→ **Exercise instructions**
Output the data below only from the line containing "I will join" up to and including the line containing "## Rookout SDK", exact and with the pictures left out.

→ **Source material**
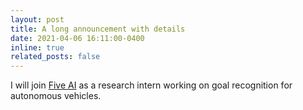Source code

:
 ```yaml
---
layout: post
title: A long announcement with details
date: 2021-04-06 16:11:00-0400
inline: true
related_posts: false
---
```


I will join <a href='https://www.five.ai/'>Five AI</a> as a research intern working on goal recognition for autonomous vehicles. 
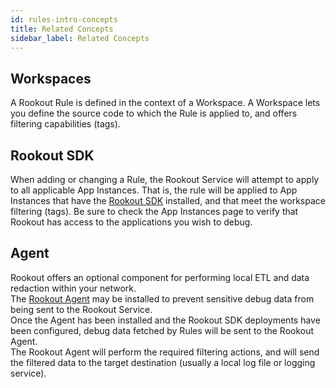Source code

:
 ```yaml
---
id: rules-intro-concepts
title: Related Concepts
sidebar_label: Related Concepts
---
```


## Workspaces

A Rookout Rule is defined in the context of a Workspace.
A Workspace lets you define the source code to which the Rule is applied to, and offers filtering capabilities (tags).

## Rookout SDK

When adding or changing a Rule, the Rookout Service will attempt to apply to all applicable App Instances.
That is, the rule will be applied to App Instances that have the [Rookout SDK](rooks-setup.md) installed, and that meet the workspace filtering (tags).
Be sure to check the App Instances page to verify that Rookout has access to the applications you wish to debug.

## Agent

Rookout offers an optional component for performing local ETL and data redaction within your network.  
The [Rookout Agent](agent-setup.md) may be installed to prevent sensitive debug data from being sent to the Rookout Service.  
Once the Agent has been installed and the Rookout SDK deployments have been configured, debug data fetched by Rules will be sent to the Rookout Agent.  
The Rookout Agent will perform the required filtering actions, and will send the filtered data to the target destination (usually a local log file or logging service).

→ **Solution**
I will join <a href='https://www.five.ai/'>Five AI</a> as a research intern working on goal recognition for autonomous vehicles. 
Source code

:
 ```yaml
---
id: rules-intro-concepts
title: Related Concepts
sidebar_label: Related Concepts
---
```


## Workspaces

A Rookout Rule is defined in the context of a Workspace.
A Workspace lets you define the source code to which the Rule is applied to, and offers filtering capabilities (tags).

## Rookout SDK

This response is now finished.